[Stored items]
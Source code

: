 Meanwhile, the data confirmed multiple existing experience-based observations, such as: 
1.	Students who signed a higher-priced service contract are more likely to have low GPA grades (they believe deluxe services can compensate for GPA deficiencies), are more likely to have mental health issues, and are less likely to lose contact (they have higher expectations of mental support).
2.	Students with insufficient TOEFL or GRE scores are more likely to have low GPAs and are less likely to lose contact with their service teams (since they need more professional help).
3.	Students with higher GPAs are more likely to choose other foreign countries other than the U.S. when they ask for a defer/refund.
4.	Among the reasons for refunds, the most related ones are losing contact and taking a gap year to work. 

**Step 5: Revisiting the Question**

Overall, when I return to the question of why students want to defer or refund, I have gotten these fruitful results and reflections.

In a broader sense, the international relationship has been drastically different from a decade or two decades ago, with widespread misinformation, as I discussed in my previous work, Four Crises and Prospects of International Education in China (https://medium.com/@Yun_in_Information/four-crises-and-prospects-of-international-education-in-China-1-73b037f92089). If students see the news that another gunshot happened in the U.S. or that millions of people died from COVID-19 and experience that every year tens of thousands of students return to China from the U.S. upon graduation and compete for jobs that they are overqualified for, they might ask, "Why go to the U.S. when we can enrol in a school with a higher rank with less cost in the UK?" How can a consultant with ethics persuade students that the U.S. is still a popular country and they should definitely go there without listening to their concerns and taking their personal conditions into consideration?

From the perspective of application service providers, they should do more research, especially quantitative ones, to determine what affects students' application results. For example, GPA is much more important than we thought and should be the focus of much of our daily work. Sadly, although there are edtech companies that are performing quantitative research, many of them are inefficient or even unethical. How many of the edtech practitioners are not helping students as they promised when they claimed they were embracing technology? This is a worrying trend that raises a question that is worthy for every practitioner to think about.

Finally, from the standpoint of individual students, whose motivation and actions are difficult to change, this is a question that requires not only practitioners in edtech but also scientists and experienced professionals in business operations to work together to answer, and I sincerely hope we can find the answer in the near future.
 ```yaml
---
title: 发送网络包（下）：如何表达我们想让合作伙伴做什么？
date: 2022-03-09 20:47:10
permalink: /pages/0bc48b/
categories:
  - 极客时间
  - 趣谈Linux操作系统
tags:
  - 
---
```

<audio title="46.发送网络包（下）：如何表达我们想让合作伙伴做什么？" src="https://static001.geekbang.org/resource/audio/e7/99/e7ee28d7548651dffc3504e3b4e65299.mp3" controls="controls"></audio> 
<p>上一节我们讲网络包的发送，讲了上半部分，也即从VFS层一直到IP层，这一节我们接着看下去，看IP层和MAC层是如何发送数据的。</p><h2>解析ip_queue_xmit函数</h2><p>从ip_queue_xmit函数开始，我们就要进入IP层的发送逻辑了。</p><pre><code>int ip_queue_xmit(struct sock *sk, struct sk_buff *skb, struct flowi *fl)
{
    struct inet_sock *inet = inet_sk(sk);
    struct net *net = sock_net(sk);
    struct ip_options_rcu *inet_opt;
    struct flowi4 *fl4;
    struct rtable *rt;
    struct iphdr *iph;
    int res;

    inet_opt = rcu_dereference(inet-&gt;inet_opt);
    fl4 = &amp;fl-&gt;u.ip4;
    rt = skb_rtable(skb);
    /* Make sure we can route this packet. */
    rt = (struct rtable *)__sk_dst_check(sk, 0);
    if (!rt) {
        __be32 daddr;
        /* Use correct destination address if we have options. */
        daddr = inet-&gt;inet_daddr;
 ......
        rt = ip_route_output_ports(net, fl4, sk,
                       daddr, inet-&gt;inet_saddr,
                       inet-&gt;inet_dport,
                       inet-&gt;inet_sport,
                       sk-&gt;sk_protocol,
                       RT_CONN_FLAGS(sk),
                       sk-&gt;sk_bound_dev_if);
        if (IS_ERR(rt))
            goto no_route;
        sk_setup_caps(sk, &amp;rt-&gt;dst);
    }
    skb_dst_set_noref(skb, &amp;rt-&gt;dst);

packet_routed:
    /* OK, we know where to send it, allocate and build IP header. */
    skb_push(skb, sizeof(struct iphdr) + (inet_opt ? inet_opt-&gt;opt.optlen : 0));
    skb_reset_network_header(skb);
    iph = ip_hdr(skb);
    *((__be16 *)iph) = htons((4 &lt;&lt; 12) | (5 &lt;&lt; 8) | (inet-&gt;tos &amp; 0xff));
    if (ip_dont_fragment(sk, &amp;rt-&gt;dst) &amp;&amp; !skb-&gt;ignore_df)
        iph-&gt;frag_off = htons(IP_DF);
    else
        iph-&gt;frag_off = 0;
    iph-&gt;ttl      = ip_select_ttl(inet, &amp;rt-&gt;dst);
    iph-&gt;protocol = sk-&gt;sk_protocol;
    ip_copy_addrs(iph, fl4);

◆ Problem description
Search the entries above for "ones". Show every line that has it.

◆ Solution for this exercise
4.	Among the reasons for refunds, the most related ones are losing contact and taking a gap year to work. 
From the perspective of application service providers, they should do more research, especially quantitative ones, to determine what affects students' application results. For example, GPA is much more important than we thought and should be the focus of much of our daily work. Sadly, although there are edtech companies that are performing quantitative research, many of them are inefficient or even unethical. How many of the edtech practitioners are not helping students as they promised when they claimed they were embracing technology? This is a worrying trend that raises a question that is worthy for every practitioner to think about.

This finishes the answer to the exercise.